**** DATA PROVIDED ****

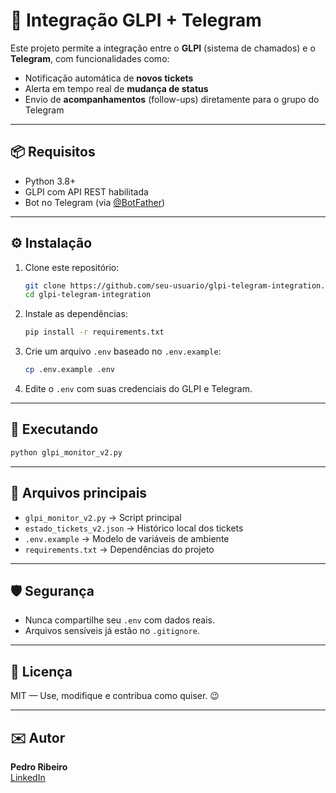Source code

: # 🤖 Integração GLPI + Telegram

Este projeto permite a integração entre o **GLPI** (sistema de chamados) e o **Telegram**, com funcionalidades como:

- Notificação automática de **novos tickets**
- Alerta em tempo real de **mudança de status**
- Envio de **acompanhamentos** (follow-ups) diretamente para o grupo do Telegram

---

## 📦 Requisitos

- Python 3.8+
- GLPI com API REST habilitada
- Bot no Telegram (via [@BotFather](https://t.me/BotFather))

---

## ⚙️ Instalação

1. Clone este repositório:
   ```bash
   git clone https://github.com/seu-usuario/glpi-telegram-integration.git
   cd glpi-telegram-integration
   ```

2. Instale as dependências:
   ```bash
   pip install -r requirements.txt
   ```

3. Crie um arquivo `.env` baseado no `.env.example`:
   ```bash
   cp .env.example .env
   ```

4. Edite o `.env` com suas credenciais do GLPI e Telegram.

---

## 🚀 Executando

```bash
python glpi_monitor_v2.py
```

---

## 📁 Arquivos principais

- `glpi_monitor_v2.py` → Script principal
- `estado_tickets_v2.json` → Histórico local dos tickets
- `.env.example` → Modelo de variáveis de ambiente
- `requirements.txt` → Dependências do projeto

---

## 🛡️ Segurança

- Nunca compartilhe seu `.env` com dados reais.
- Arquivos sensíveis já estão no `.gitignore`.

---

## 📄 Licença

MIT — Use, modifique e contribua como quiser. 😉

---

## ✉️ Autor

**Pedro Ribeiro**  
[LinkedIn](https://www.linkedin.com/in/pedro-ribeiro-4b5710207)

****

**EXERCISE BRIEF**
If a line in the entries contains "projeto", copy it.

**TASK RESULT**
Este projeto permite a integração entre o **GLPI** (sistema de chamados) e o **Telegram**, com funcionalidades como:
- `requirements.txt` → Dependências do projeto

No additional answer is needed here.